О! Что это было! Бывает театр одного актера, а здесь был театр одного зрителя, нашей замечательной милой девочки. Заговорщики с братом ждали момента, а отец дал им повод, они схватились за оружие, а у отца наготове стояли стражники. Все прошло как по маслу, ну какая же она умница, в кого только, интересно знать. Отец в неистовстве до умопомрачения, брат в цепях до кровавых язв, неудавшаяся мачеха в беспамятстве.
Ну, ничего, ее сестренка оставит на закуску, а то у папочки удар может случиться от переживаний, это будет ее сюрприз в рукаве, если что–то пойдет не так. Ай, какая же она молодец!
Дальше все просто, кто предает брата и свидетельствует против него по указанию сестры, великодушно прощаются. Тех, кто остается ему верен ожидает суд. Надо тебе пояснить, что с тех законах для высоко рожденных не было кровавых наказаний, брата и друзей приговаривают к изгнанию, более жестокого в уложении не было. Кроме Светлого леса, эльфы в те времена жили еще в Лесу Утренней Зари на востоке от Срединных гор, туда изгнанники и должны были уйти. Изгнали из одного Леса, так изгнанники находили себе новый дом в другом Лесу.

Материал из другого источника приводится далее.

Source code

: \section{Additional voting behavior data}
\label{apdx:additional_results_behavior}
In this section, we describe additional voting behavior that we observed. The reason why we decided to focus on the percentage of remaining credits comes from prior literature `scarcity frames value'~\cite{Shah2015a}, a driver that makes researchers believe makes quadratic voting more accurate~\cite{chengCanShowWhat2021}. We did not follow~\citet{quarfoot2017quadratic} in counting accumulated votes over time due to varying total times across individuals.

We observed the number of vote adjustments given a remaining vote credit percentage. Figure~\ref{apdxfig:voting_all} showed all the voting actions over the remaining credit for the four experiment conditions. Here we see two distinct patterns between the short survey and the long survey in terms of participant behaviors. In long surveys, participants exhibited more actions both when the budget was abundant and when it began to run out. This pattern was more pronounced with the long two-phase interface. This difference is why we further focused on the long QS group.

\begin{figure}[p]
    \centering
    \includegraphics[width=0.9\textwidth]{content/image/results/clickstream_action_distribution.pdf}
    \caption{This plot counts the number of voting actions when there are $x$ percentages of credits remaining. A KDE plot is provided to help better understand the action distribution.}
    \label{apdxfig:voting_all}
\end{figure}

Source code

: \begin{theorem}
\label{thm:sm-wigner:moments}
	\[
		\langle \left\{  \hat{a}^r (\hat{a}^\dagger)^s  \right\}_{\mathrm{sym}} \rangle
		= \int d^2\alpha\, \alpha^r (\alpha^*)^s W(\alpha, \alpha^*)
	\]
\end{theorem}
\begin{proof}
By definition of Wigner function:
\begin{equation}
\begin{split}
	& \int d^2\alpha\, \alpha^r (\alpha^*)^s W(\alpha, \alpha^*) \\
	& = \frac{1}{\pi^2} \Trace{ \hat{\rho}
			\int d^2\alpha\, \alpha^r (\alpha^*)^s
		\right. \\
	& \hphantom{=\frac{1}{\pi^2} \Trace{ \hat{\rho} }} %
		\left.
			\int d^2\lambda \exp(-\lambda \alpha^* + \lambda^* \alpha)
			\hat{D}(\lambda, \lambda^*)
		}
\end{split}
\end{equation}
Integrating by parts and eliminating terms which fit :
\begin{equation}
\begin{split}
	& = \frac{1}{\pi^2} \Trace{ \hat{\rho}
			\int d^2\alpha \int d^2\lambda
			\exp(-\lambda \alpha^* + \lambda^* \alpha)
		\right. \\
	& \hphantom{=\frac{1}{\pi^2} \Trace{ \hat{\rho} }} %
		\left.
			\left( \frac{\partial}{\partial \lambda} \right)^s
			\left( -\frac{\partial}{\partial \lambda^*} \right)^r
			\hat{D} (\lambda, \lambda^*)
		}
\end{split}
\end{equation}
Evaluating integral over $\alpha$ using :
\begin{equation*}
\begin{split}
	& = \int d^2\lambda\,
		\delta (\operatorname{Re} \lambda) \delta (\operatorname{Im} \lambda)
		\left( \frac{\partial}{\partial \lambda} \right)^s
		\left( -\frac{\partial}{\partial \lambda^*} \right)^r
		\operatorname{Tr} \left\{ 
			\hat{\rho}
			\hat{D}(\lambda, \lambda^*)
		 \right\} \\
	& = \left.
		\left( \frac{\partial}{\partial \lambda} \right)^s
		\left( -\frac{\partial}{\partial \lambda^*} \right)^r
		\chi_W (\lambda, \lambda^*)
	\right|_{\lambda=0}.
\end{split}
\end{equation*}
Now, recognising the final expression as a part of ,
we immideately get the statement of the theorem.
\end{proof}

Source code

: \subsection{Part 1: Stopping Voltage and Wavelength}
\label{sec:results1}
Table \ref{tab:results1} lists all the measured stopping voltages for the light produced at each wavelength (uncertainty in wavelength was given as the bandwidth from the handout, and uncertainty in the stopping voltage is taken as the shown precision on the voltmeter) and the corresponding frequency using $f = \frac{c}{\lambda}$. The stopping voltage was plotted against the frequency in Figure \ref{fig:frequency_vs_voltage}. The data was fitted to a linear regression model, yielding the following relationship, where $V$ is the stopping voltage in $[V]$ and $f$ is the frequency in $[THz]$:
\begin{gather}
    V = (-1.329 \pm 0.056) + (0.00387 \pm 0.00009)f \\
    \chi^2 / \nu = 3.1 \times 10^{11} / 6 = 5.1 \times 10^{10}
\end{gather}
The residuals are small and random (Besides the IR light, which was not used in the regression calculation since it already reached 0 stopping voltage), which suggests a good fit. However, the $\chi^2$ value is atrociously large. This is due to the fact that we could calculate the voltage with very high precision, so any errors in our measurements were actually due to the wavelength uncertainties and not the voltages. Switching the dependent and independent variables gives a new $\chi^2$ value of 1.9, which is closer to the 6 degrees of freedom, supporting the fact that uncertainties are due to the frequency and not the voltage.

Тихо и спокойно при дворе Властителя. О здоровье родителя печется заботливая услужливая дочь, ничего не ускользает от ее зорких глаз. Отец теперь у нее в руках. Ну, а что же его все еще будущая невеста? Что–то слишком мечтателен ее взгляд, что–то слишком ярко играет ее румянец по утрам. Нет, от нашей сестрички не ускользнет ничто. Ох, мотыльки! Вы действительно на редкость бестолковы, а от тебя, неудавшаяся мачеха, сестричка такой глупости не ожидала. Ну что тебе нельзя было кого–то при дворе найти, сестренка бы сама посоветовала проверенного бывалого, она бы сама потайные комнаты показала, и научила на этого гнилого пня вокруг пальца обводить. Ну, зачем тебе осужденный изгнанник? Ах, любовь у вас! Да кака така ЛЮБОВЬ? Нет, что вы, сестренка никого не сдает, она ведь спасает правящую династию. Избавляет от изменников и предателей. Разве можно допустить, чтобы Светлым лесом правили вот такие глупенькие девочки, не ей чета? Да ни за что!